I think this issue is going to be more of a hinderance to voice activated coding than the technical issues.

Also, I bet that on heavily used systems the bottleneck for a voice activated system is not going to be the speed at which the user speaks, but the speed at which the voice processor interprets what they are saying (like when the GC kicks in :o)  Sure, there is no reason that this should be the case, but modern software seems to stall often enough just handling basic text.

November 28, 2014
On Friday, 28 November 2014 at 14:08:02 UTC, CraigDillabaugh wrote:
> clip
clip
>
> My typing speed is not the bottleneck in my coding, it is the speed at which I reason about the problem at hand.  So voice activated/typing isn't likely going to make a huge difference in my coding speed.
>
> However, what does influence my coding speed significantly is how well I am able to concentrate.  Voice activated coding might work well in your home office, but how would it play out at an office, or a school lab.  Will we all get our own, sound-proof offices ... or headsets that filter out everything but our own voices?
>
> I think this issue is going to be more of a hinderance to voice activated coding than the technical issues.
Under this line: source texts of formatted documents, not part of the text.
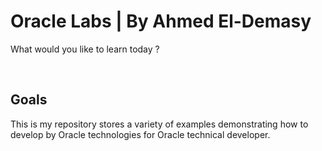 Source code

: # Oracle Labs | By Ahmed El-Demasy
What would you like to learn today ?

<br>

## Goals
 This is my repository stores a variety of examples demonstrating how to develop by Oracle technologies for Oracle technical developer.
Pardon the noise on my part. Of course this won't be an issue, I completely forgot about the 'Cone of Silence'

https://www.youtube.com/watch?v=g1eUIK9CihA
November 28, 2014
On Friday, 28 November 2014 at 01:04:40 UTC, Adam D. Ruppe wrote:
> On Thursday, 27 November 2014 at 19:58:33 UTC, Joakim wrote:
>> You would have to be a very slow talker if you could type faster.
>
> I don't think it would be a one-to-one correspondence. I saw a youtube where a guy had rigged a voice interface for code and he didn't say things like "foo left paren bar comma baz right paren semicolon" it was more like "foo bah bar *click*" - he made a new language with various sounds.

Yeah, that's what I tried to give an example of to ketmar above.
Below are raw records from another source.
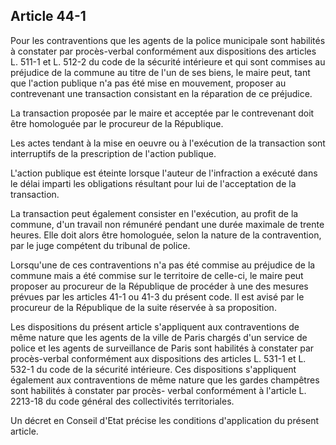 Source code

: Article 44-1
----
Pour les contraventions que les agents de la police municipale sont habilités à
constater par procès-verbal conformément aux dispositions des articles L. 511-1
et L. 512-2 du code de la sécurité intérieure et qui sont commises au préjudice
de la commune au titre de l'un de ses biens, le maire peut, tant que l'action
publique n'a pas été mise en mouvement, proposer au contrevenant une transaction
consistant en la réparation de ce préjudice.

La transaction proposée par le maire et acceptée par le contrevenant doit être
homologuée par le procureur de la République.

Les actes tendant à la mise en oeuvre ou à l'exécution de la transaction sont
interruptifs de la prescription de l'action publique.

L'action publique est éteinte lorsque l'auteur de l'infraction a exécuté dans le
délai imparti les obligations résultant pour lui de l'acceptation de la
transaction.

La transaction peut également consister en l'exécution, au profit de la commune,
d'un travail non rémunéré pendant une durée maximale de trente heures. Elle doit
alors être homologuée, selon la nature de la contravention, par le juge
compétent du tribunal de police.

Lorsqu'une de ces contraventions n'a pas été commise au préjudice de la commune
mais a été commise sur le territoire de celle-ci, le maire peut proposer au
procureur de la République de procéder à une des mesures prévues par les
articles 41-1 ou 41-3 du présent code. Il est avisé par le procureur de la
République de la suite réservée à sa proposition.

Les dispositions du présent article s'appliquent aux contraventions de même
nature que les agents de la ville de Paris chargés d'un service de police et les
agents de surveillance de Paris sont habilités à constater par procès-verbal
conformément aux dispositions des articles L. 531-1 et L. 532-1 du code de la
sécurité intérieure. Ces dispositions s'appliquent également aux contraventions
de même nature que les gardes champêtres sont habilités à constater par procès-
verbal conformément à l'article L. 2213-18 du code général des collectivités
territoriales.

Un décret en Conseil d'Etat précise les conditions d'application du présent
article.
> On the other hand, by the same reasoning, talking faster than typing doesn't necessarily match up because like how would you say "a = *b | c"? I would probably say something like "a equals what's pointed to by by bitor c"... and I type it at about the same speed as I say it since there's more syllables than symbols. Autocomplete and such can give an edge to the typing too.

It "wins" there because the only reason you're using single characters is because they're faster to type, despite not being a good coding practice for future maintenance, ie what do a, b, and c actually signify?  You will be able to give each of those variables actual names quicker when speaking and the resulting code will be more maintainable.

> I don't think talk-coding would be slow - in my head, sometimes I say these things as my fingers translate it to code - but I don't think it would be much faster either.
>
> Now, talking vs typing prose is a different story, my fingers couldn't keep up with my brain on writing this email. But with code, my fingers typically aren't the bottleneck.
>
>
> (and it certainly wouldn't revolutionize the industry, where the slowest part for me tends to be figuring out WTF the customer is asking for anyway...)

I agree with most of this, the bottleneck for coding usually isn't the keyboard, since you're usually pausing to think.  There are some speed demon keyboard coders who could probably go even faster with voice though.

I brought up using voice recognition as a general computer interface but, of course, everybody here only focused on the niche case of coding. :) I was talking about using it for everything: manipulating the GUI, entering text, etc.  The hand gestures are there as a fallback for when you can't use voice or because sometimes they are more expressive, say for manipulating spatial objects or drawing.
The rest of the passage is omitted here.